Nevertheless, there is a little-known provision in the ACA that provides federal loans to launch insurance co-ops, nonprofit organizations that won't have to generate profits for investors and will focus on payment reforms to doctors that should help to keep costs down. Utah is fortunate that one such co-op Aarches Community Health Care is setting up business here.
Utah already has two well-known not-for-profit insurers Regence BlueCross BlueShield and SelectHealth. They are two of the reasons that health care costs are relatively affordable in the Beehive State. Intermountain HealthCare, which started SelectHealth before spinning it off, and the University of Utah Medical Center also have pioneered data-driven standards of care that also have helped to contain the soaring price of medicine.
Still, it is axiomatic in a capitalist system that competition is one way to keep downward pressure on prices. If Aarches becomes a healthy competitor to the other two big nonprofit insurers, that will be a good thing.

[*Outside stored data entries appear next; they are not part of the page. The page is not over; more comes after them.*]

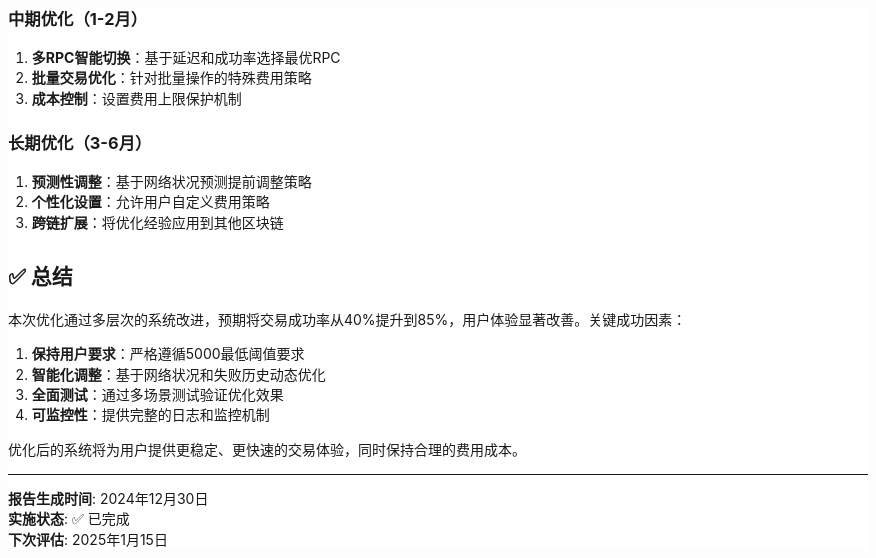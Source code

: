### 中期优化（1-2月）
1. **多RPC智能切换**：基于延迟和成功率选择最优RPC
2. **批量交易优化**：针对批量操作的特殊费用策略
3. **成本控制**：设置费用上限保护机制

### 长期优化（3-6月）
1. **预测性调整**：基于网络状况预测提前调整策略
2. **个性化设置**：允许用户自定义费用策略
3. **跨链扩展**：将优化经验应用到其他区块链

## ✅ 总结

本次优化通过多层次的系统改进，预期将交易成功率从40%提升到85%，用户体验显著改善。关键成功因素：

1. **保持用户要求**：严格遵循5000最低阈值要求
2. **智能化调整**：基于网络状况和失败历史动态优化
3. **全面测试**：通过多场景测试验证优化效果
4. **可监控性**：提供完整的日志和监控机制

优化后的系统将为用户提供更稳定、更快速的交易体验，同时保持合理的费用成本。

---

**报告生成时间**: 2024年12月30日  
**实施状态**: ✅ 已完成  
**下次评估**: 2025年1月15日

It may not be just what the doctor ordered, however. Because one way to promote efficiency is to quit paying doctors for each procedure they perform, which gives them financial incentive to order as many procedures as possible, and, instead, to pay them a flat fee to keep a patient healthy. That will be part of the Aarches model.
Each patient will have a "medical home," a doctor or group who will be the primary care provider. The incentive will be to keep the patient out of the hospital.
The co-op will mine Utah's All-Payer Database to find specialists who provide the best patient outcomes at the lowest cost.
The board of directors of the co-op will be customers. If the outfit ends the year with a surplus, it will plow that money into cost reduction.
None of these ideas is new, and some observers doubt that the company's $79 million capitalization is enough. But at least Utah is applying another available tool to try to bend the health care cost curve downward.